The new arrangement will extend the electronic invoice system beyond the 50 large taxpayers who have been on the system since last year following the commencement of the e-VAT system on a pilot basis.
Ahead of the enrolment of the taxpayers, the GRA yesterday engaged the chief executive officers and account officers of the selected businesses to be on-boarded onto the e-VAT system in Accra to take them through the new system and the legal framework for its implementation
All the selected companies are to be on-boarded before the end of June 2023 during the first phase of implementation, while the second phase will end by December 2023.
This will result in an additional 1,000 businesses getting on board the e-VAT, with all other taxpayers scheduled to be enrolled by December 2024.
When fully implemented, all taxpayers will move from a manual to an electronic system, in line with the provisions of the VAT Law.
The e-VAT system has seen success in countries such as Kenya, Tanzania, Rwanda and Uganda.
The Head of the Domestic Tax Revenue Division of the GRA, Edward Gyambrah, described the selected taxpayers for the first phase of the implementation as "our blue chip taxpayers" and urged them to partner the authority in its quest to mobilise enough revenue for the state.
He said the electronic VAT invoicing had become necessary as it had been found that the VAT contribution to total tax collection was low, compared to other jurisdictions, such as Togo, where it was about 40 per cent, 42 per cent in Benin and in excess of 50 per cent in Cote d'Ivoire, “but in Ghana, we are just around 20 per cent".
To address the issue, Mr Gyambrah said, there had been a number of measures and innovations "but it has not appreciated to the level we want".
The certified invoicing system was going to be "the sole means of issuing VAT invoices to customers”, he said, and urged the companies to “cooperate and give us the necessary support for the smooth implementation of the e-VAT".
The Project Manager of e-VAT, Philip Acquah, said the electronic system would help authenticate and validate the invoices in real time.
He said companies being added onto the system would be taken through training on how to operate it and tested after which they would have to sign off from their old system.
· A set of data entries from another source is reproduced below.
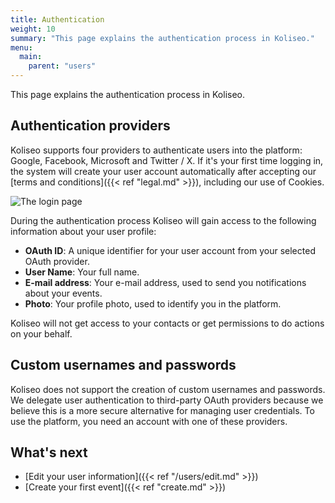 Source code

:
 ```yaml
---
title: Authentication
weight: 10
summary: "This page explains the authentication process in Koliseo."
menu:
  main:
    parent: "users"
---
```


This page explains the authentication process in Koliseo.

## Authentication providers

Koliseo supports four providers to authenticate users into the platform: Google, Facebook, Microsoft and Twitter / X. If it's your first time logging in, the system will create your user account automatically after accepting our [terms and conditions]({{< ref "legal.md" >}}), including our use of Cookies.

![The login page](/img/screenshots/users/login.avif)

During the authentication process Koliseo will gain access to the following information about your user profile:

- **OAuth ID**: A unique identifier for your user account from your selected OAuth provider.
- **User Name**: Your full name.
- **E-mail address**: Your e-mail address, used to send you notifications about your events.
- **Photo**: Your profile photo, used to identify you in the platform.

Koliseo will not get access to your contacts or get permissions to do actions on your behalf.

## Custom usernames and passwords

Koliseo does not support the creation of custom usernames and passwords. We delegate user authentication to third-party OAuth providers because we believe this is a more secure alternative for managing user credentials. To use the platform, you need an account with one of these providers.

## What's next

- [Edit your user information]({{< ref "/users/edit.md" >}})
- [Create your first event]({{< ref "create.md" >}})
Mr Acquah said the on-boarded businesses would then be assigned Relationship Managers to serve as a liaison between GRA and the company to address challenges.
He cautioned persons and business entities, which may want to circumvent the system to evade tax, to reconsider their decision as the GRA was able to monitor all the activities of tax payers pertaining to the issuance of VAT invoices.
The e-VAT project manager said the initiatives would not only improve revenue collection but also improve business processes.
Additionally, Mr Acquah said the new system would solve the issue of lack of data for effective tax compliance and would ensure a fair and equitable regime for all taxpayers.
Also, he said, it would streamline the refund process as invoice issued would be in a centralised placed and also streamline the reporting of VAT returns.
The system, he said, would have three solutions as "tax payers with no invoicing system will receive free invoicing systems from the GRA, it will also make provision for system-to-system integration; and developers of point-of-sale (POS) accounting software can get it certified by the GRA for use by taxpayers".
A member of the e-VAT implementation team, Isaac Safo, said there was no transition period for on-boarding as once a company was connected to the system it had to go live.
He said there were sanctions for taxpayers who breached the provisions of the law as they would pay an administrative penalty of 50,000 currency points or three times the amount of tax involved or whichever was higher.
A currency point is GH¢1.
Business which failed to issue the e-VAT invoice would be prosecuted and could be slapped with 100 penalty units or serve a two-year jail term or both. A penalty unit is GH¢12.